Saved entries
= = = = = = =
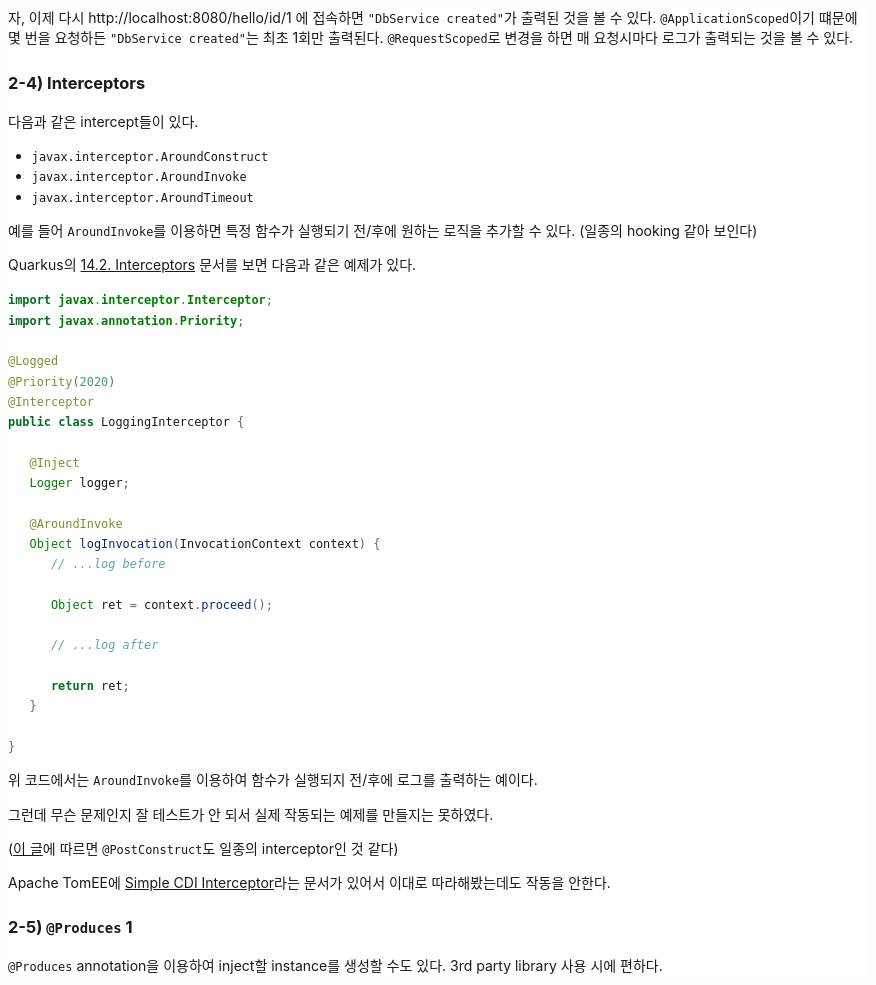 자, 이제 다시 http://localhost:8080/hello/id/1 에 접속하면 `"DbService created"`가 출력된 것을 볼 수 있다. `@ApplicationScoped`이기 떄문에 몇 번을 요청하든 `"DbService created"`는 최초 1회만 출력된다. `@RequestScoped`로 변경을 하면 매 요청시마다 로그가 출력되는 것을 볼 수 있다.

### 2-4) Interceptors

다음과 같은 intercept들이 있다.

- `javax.interceptor.AroundConstruct`
- `javax.interceptor.AroundInvoke`
- `javax.interceptor.AroundTimeout`

예를 들어 `AroundInvoke`를 이용하면 특정 함수가 실행되기 전/후에 원하는 로직을 추가할 수 있다. (일종의 hooking 같아 보인다)

Quarkus의 [14.2. Interceptors](https://quarkus.io/guides/cdi#interceptors) 문서를 보면 다음과 같은 예제가 있다.

```java
import javax.interceptor.Interceptor;
import javax.annotation.Priority;

@Logged 
@Priority(2020) 
@Interceptor 
public class LoggingInterceptor {

   @Inject 
   Logger logger;

   @AroundInvoke 
   Object logInvocation(InvocationContext context) {
      // ...log before

      Object ret = context.proceed(); 

      // ...log after

      return ret;
   }

}
```

위 코드에서는 `AroundInvoke`를 이용하여 함수가 실행되지 전/후에 로그를 출력하는 예이다.

그런데 무슨 문제인지 잘 테스트가 안 되서 실제 작동되는 예제를 만들지는 못하였다.

([이 글](https://javaee.github.io/tutorial/interceptors001.html#GKIGQ)에 따르면 `@PostConstruct`도 일종의 interceptor인 것 같다)

Apache TomEE에 [Simple CDI Interceptor](https://tomee.apache.org/examples-trunk/simple-cdi-interceptor/)라는 문서가 있어서 이대로 따라해봤는데도 작동을 안한다.

### 2-5) `@Produces` 1

`@Produces` annotation을 이용하여 inject할 instance를 생성할 수도 있다.
3rd party library 사용 시에 편하다.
= = = = = = =
# EXERCISE DIRECTIONS
Copy whichever lines of the records above contain the word "Produces".

# ANSWER TO THIS TASK
### 2-5) `@Produces` 1
`@Produces` annotation을 이용하여 inject할 instance를 생성할 수도 있다.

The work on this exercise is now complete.